The PIC32MX795 microcontroller provides two
alternate sets of pins that can be used to
connect the MAC to the external PHY. It also
provides two alternate standard MAC/PHY
interface signaling conventions. The chipKIT
Max32/Network Shield are designed to use the
standard (not the alternate) pins, and to use
the RMII (not the MII) interface signaling
convention. These options are selected using
the configuration variables in the PIC32
microcontroller and are specified using the
#pragma config statement. To enable the
Ethernet controller in the correct configuration,
the following statements must appear in the
main program module:
#pragma config FETHIO=ON
#pragma config FMIIEN=OFF
The boot loader in the chipKIT Max32 board
sets this configuration by default. When using
the Network Shield within the MPIDE
environment no additional work is necessary.
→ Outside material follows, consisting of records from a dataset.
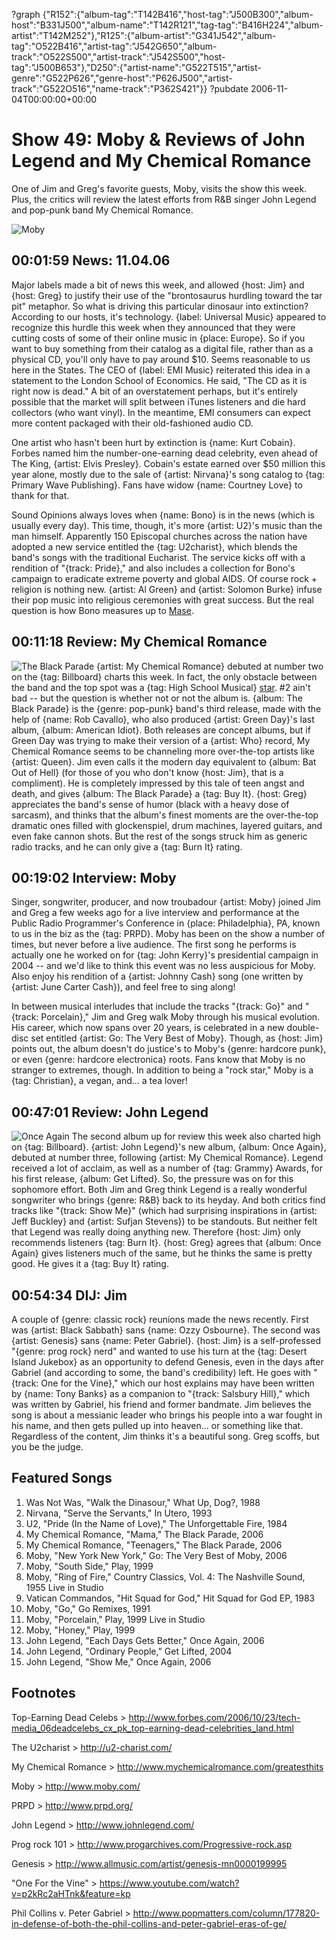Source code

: ?graph {"R152":{"album-tag":"T142B416","host-tag":"J500B300","album-host":"B331J500","album-name":"T142R121","tag-tag":"B416H224","album-artist":"T142M252"},"R125":{"album-artist":"G341J542","album-tag":"O522B416","artist-tag":"J542G650","album-track":"O522S500","artist-track":"J542S500","host-tag":"J500B653"},"D250":{"artist-name":"G522T515","artist-genre":"G522P626","genre-host":"P626J500","artist-track":"G522O516","name-track":"P362S421"}}
?pubdate 2006-11-04T00:00:00+00:00

# Show 49: Moby & Reviews of John Legend and My Chemical Romance
One of Jim and Greg's favorite guests, Moby, visits the show this week. Plus, the critics will review the latest efforts from R&B singer John Legend and pop-punk band My Chemical Romance.

![Moby](http://static.soundopinions.org/images/2006/moby.jpg)

## 00:01:59 News: 11.04.06
Major labels made a bit of news this week, and allowed {host: Jim} and {host: Greg} to justify their use of the "brontosaurus hurdling toward the tar pit" metaphor. So what is driving this particular dinosaur into extinction? According to our hosts, it's technology. {label: Universal Music} appeared to recognize this hurdle this week when they announced that they were cutting costs of some of their online music in {place: Europe}. So if you want to buy something from their catalog as a digital file, rather than as a physical CD, you'll only have to pay around $10. Seems reasonable to us here in the States. The CEO of {label: EMI Music} reiterated this idea in a statement to the London School of Economics. He said, "The CD as it is right now is dead." A bit of an overstatement perhaps, but it's entirely possible that the market will split between iTunes listeners and die hard collectors (who want vinyl). In the meantime, EMI consumers can expect more content packaged with their old-fashioned audio CD.

One artist who hasn't been hurt by extinction is {name: Kurt Cobain}. Forbes named him the number-one-earning dead celebrity, even ahead of The King, {artist: Elvis Presley}. Cobain's estate earned over $50 million this year alone, mostly due to the sale of {artist: Nirvana}'s song catalog to {tag: Primary Wave Publishing}. Fans have widow {name: Courtney Love} to thank for that. 

Sound Opinions always loves when {name: Bono} is in the news (which is usually every day). This time, though, it's more {artist: U2}'s music than the man himself. Apparently 150 Episcopal churches across the nation have adopted a new service entitled the {tag: U2charist}, which blends the band's songs with the traditional Eucharist. The service kicks off with a rendition of "{track: Pride}," and also includes a collection for Bono's campaign to eradicate extreme poverty and global AIDS. Of course rock + religion is nothing new. {artist: Al Green} and {artist: Solomon Burke} infuse their pop music into religious ceremonies with great success. But the real question is how Bono measures up to [Mase](http://en.wikipedia.org/wiki/Mase#Return_to_music_and_subsequent_controversy).

## 00:11:18 Review: My Chemical Romance
![The Black Parade](http://is2.mzstatic.com/image/thumb/Music/v4/d8/06/d4/d806d482-6aea-dd4c-af50-11c28d5ae8e5/source/600x600bb.jpg "14748659/209388277")
{artist: My Chemical Romance} debuted at number two on the {tag: Billboard} charts this week. In fact, the only obstacle between the band and the top spot was a {tag: High School Musical} [star](http://disneychannel.disney.com/hannah-montana). #2 ain't bad -- but the question is whether not or not the album is. {album: The Black Parade} is the {genre: pop-punk} band's third release, made with the help of {name: Rob Cavallo}, who also produced {artist: Green Day}'s last album, {album: American Idiot}. Both releases are concept albums, but if Green Day was trying to make their version of a {artist: Who} record, My Chemical Romance seems to be channeling more over-the-top artists like {artist: Queen}. Jim even calls it the modern day equivalent to {album: Bat Out of Hell} (for those of you who don't know {host: Jim}, that is a compliment). He is completely impressed by this tale of teen angst and death, and gives {album: The Black Parade} a {tag: Buy It}. {host: Greg} appreciates the band's sense of humor (black with a heavy dose of sarcasm), and thinks that the album's finest moments are the over-the-top dramatic ones filled with glockenspiel, drum machines, layered guitars, and even fake cannon shots. But the rest of the songs struck him as generic radio tracks, and he can only give a {tag: Burn It} rating.

## 00:19:02 Interview: Moby
Singer, songwriter, producer, and now troubadour {artist: Moby} joined Jim and Greg a few weeks ago for a live interview and performance at the Public Radio Programmer's Conference in {place: Philadelphia}, PA, known to us in the biz as the {tag: PRPD}. Moby has been on the show a number of times, but never before a live audience. The first song he performs is actually one he worked on for {tag: John Kerry}'s presidential campaign in 2004 -- and we'd like to think this event was no less auspicious for Moby. Also enjoy his rendition of a {artist: Johnny Cash} song (one written by {artist: June Carter Cash}), and feel free to sing along!

In between musical interludes that include the tracks "{track: Go}" and "{track: Porcelain}," Jim and Greg walk Moby through his musical evolution. His career, which now spans over 20 years, is celebrated in a new double-disc set entitled {artist: Go: The Very Best of Moby}. Though, as {host: Jim} points out, the album doesn't do justice's to Moby's {genre: hardcore punk}, or even {genre: hardcore electronica} roots. Fans know that Moby is no stranger to extremes, though. In addition to being a "rock star," Moby is a {tag: Christian}, a vegan, and... a tea lover!

## 00:47:01 Review: John Legend
![Once Again](http://is2.mzstatic.com/image/thumb/Music6/v4/5e/c8/a2/5ec8a23d-154c-5a6a-8ea0-a78ca3f55d20/source/600x600bb.jpg "16586443/716616852")
The second album up for review this week also charted high on {tag: Billboard}. {artist: John Legend}'s new album, {album: Once Again}, debuted at number three, following {artist: My Chemical Romance}. Legend received a lot of acclaim, as well as a number of {tag: Grammy} Awards, for his first release, {album: Get Lifted}. So, the pressure was on for this sophomore effort. Both Jim and Greg think Legend is a really wonderful songwriter who brings {genre: R&B} back to its heyday. And both critics find tracks like "{track: Show Me}" (which had surprising inspirations in {artist: Jeff Buckley} and {artist: Sufjan Stevens}) to be standouts. But neither felt that Legend was really doing anything new. Therefore {host: Jim} only recommends listeners {tag: Burn It}. {host: Greg} agrees that {album: Once Again} gives listeners much of the same, but he thinks the same is pretty good. He gives it a {tag: Buy It} rating.

## 00:54:34 DIJ: Jim
A couple of {genre: classic rock} reunions made the news recently. First was {artist: Black Sabbath} sans {name: Ozzy Osbourne}. The second was {artist: Genesis} sans {name: Peter Gabriel}. {host: Jim} is a self-professed "{genre: prog rock} nerd" and wanted to use his turn at the {tag: Desert Island Jukebox} as an opportunity to defend Genesis, even in the days after Gabriel (and according to some, the band's credibility) left. He goes with "{track: One for the Vine}," which our host explains may have been written by {name: Tony Banks} as a companion to "{track: Salsbury Hill}," which was written by Gabriel, his friend and former bandmate. Jim believes the song is about a messianic leader who brings his people into a war fought in his name, and then gets pulled up into heaven... or something like that. Regardless of the content, Jim thinks it's a beautiful song. Greg scoffs, but you be the judge.

## Featured Songs
1. Was Not Was, "Walk the Dinasour," What Up, Dog?, 1988
2. Nirvana, "Serve the Servants," In Utero, 1993
3. U2, "Pride (In the Name of Love)," The Unforgettable Fire, 1984
4. My Chemical Romance, "Mama," The Black Parade, 2006
5. My Chemical Romance, "Teenagers," The Black Parade, 2006
6. Moby, "New York New York," Go: The Very Best of Moby, 2006
7. Moby, "South Side," Play, 1999
8. Moby, "Ring of Fire," Country Classics, Vol. 4: The Nashville Sound, 1955 Live in Studio
9. Vatican Commandos, "Hit Squad for God," Hit Squad for God EP, 1983
10. Moby, "Go," Go Remixes, 1991
11. Moby, "Porcelain," Play, 1999 Live in Studio
12. Moby, "Honey," Play, 1999
13. John Legend, "Each Days Gets Better," Once Again, 2006
14. John Legend, "Ordinary People," Get Lifted, 2004
15. John Legend, "Show Me," Once Again, 2006

## Footnotes
Top-Earning Dead Celebs > http://www.forbes.com/2006/10/23/tech-media_06deadcelebs_cx_pk_top-earning-dead-celebrities_land.html

The U2charist > http://u2-charist.com/

My Chemical Romance > http://www.mychemicalromance.com/greatesthits

Moby > http://www.moby.com/

PRPD > http://www.prpd.org/

John Legend > http://www.johnlegend.com/

Prog rock 101 > http://www.progarchives.com/Progressive-rock.asp

Genesis > http://www.allmusic.com/artist/genesis-mn0000199995

"One For the Vine" > https://www.youtube.com/watch?v=p2kRc2aHTnk&feature=kp

Phil Collins v. Peter Gabriel > http://www.popmatters.com/column/177820-in-defense-of-both-the-phil-collins-and-peter-gabriel-eras-of-ge/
When using it outside the MPIDE environment,
these configuration settings must be made.
The LAN8720 PHY has a reset signal, labeled
NRST in the schematic, that is used to reset
the PHY. This signal is connected to the
INT2/RE9 pin on the PIC32 microcontroller.
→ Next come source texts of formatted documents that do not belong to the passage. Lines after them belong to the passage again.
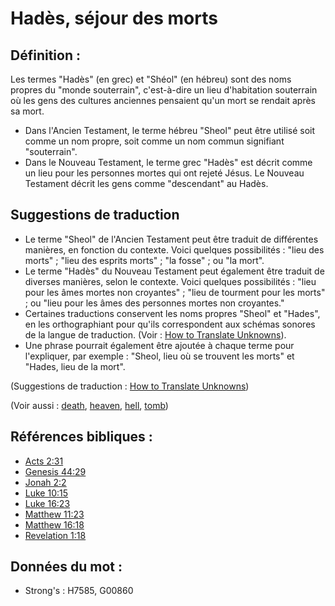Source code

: # Hadès, séjour des morts

## Définition :

Les termes "Hadès" (en grec) et "Shéol" (en hébreu) sont des noms propres du "monde souterrain", c'est-à-dire un lieu d'habitation souterrain où les gens des cultures anciennes pensaient qu'un mort se rendait après sa mort.

* Dans l'Ancien Testament, le terme hébreu "Sheol" peut être utilisé soit comme un nom propre, soit comme un nom commun signifiant "souterrain".
* Dans le Nouveau Testament, le terme grec "Hadès" est décrit comme un lieu pour les personnes mortes qui ont rejeté Jésus. Le Nouveau Testament décrit les gens comme "descendant" au Hadès.

## Suggestions de traduction

* Le terme "Sheol" de l'Ancien Testament peut être traduit de différentes manières, en fonction du contexte. Voici quelques possibilités : "lieu des morts" ; "lieu des esprits morts" ; "la fosse" ; ou "la mort".
* Le terme "Hadès" du Nouveau Testament peut également être traduit de diverses manières, selon le contexte. Voici quelques possibilités : "lieu pour les âmes mortes non croyantes" ; "lieu de tourment pour les morts" ; ou "lieu pour les âmes des personnes mortes non croyantes."
* Certaines traductions conservent les noms propres "Sheol" et "Hades", en les orthographiant pour qu'ils correspondent aux schémas sonores de la langue de traduction. (Voir : [How to Translate Unknowns](rc://en/ta/man/translate/translate-unknown)).
* Une phrase pourrait également être ajoutée à chaque terme pour l'expliquer, par exemple : "Sheol, lieu où se trouvent les morts" et "Hades, lieu de la mort".

(Suggestions de traduction : [How to Translate Unknowns](rc://en/ta/man/translate/translate-unknown))

(Voir aussi : [death](../other/death.md), [heaven](../kt/heaven.md), [hell](../kt/hell.md), [tomb](../other/tomb.md))

## Références bibliques :

* [Acts 2:31](rc://en/tn/help/act/02/31)
* [Genesis 44:29](rc://en/tn/help/gen/44/29)
* [Jonah 2:2](rc://en/tn/help/jon/02/02)
* [Luke 10:15](rc://en/tn/help/luk/10/15)
* [Luke 16:23](rc://en/tn/help/luk/16/23)
* [Matthew 11:23](rc://en/tn/help/mat/11/23)
* [Matthew 16:18](rc://en/tn/help/mat/16/18)
* [Revelation 1:18](rc://en/tn/help/rev/01/18)

## Données du mot :

* Strong's : H7585, G00860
This pin is chipKIT digital pin 7 on the Max32
board. The NRST signal is active low.
Configure the microcontroller pin as an output
and drive it low to reset the PHY, or drive it
high to allow the PHY to come out of reset and
begin operation. The NRST signal is pulled low
on the Network Shield board, so that the PHY
is held in reset by default. To allow the PHY to
operate, this pin must be driven high. This
reset operation is not part of the Microchip
network protocol stack, and so driving NRST
high must be done before initializing the
Microchip network stack. When using the
chipKIT Ethernet library for the Network Shield,
this is done automatically by the library.
www.digilentinc.com
USB Interface
The PIC32MX795 microcontroller on the
Max32 contains a USB 2.0 Compliant, Full
Speed Device and On-The-Go (OTG)
controller. This controller provides the
following features:





USB full speed host and device support
Low speed host support
USB OTG support
Endpoint buffering anywhere in system
RAM
Integrated DMA to access system RAM
and Flash memory.
Connector J4 on the top left side of the board
is a standard USB type A receptacle. This
connector will generally be used when the
Max32/Network Shield has been programmed
to operate as a USB host. The USB device is
connected either directly, or via cable to this
connector.
Connector J2, on the bottom left side of the
Network Shield board is the Device/OTG
connector. This is a standard USB micro-AB
connector. Connect a cable with a micro-A
plug (optionally available from Digilent) from
this connector to an available USB port on a
PC or USB hub for device operation.
When the USB controller in the PIC32
microcontroller on the Max32 board is in use, it
takes over the use of several of the pins. The
signals provided by these pins appear on
connector J13 on the Network Shield
(connector J9 on the Max32). Two addition
signals are used, when doing USB hosting.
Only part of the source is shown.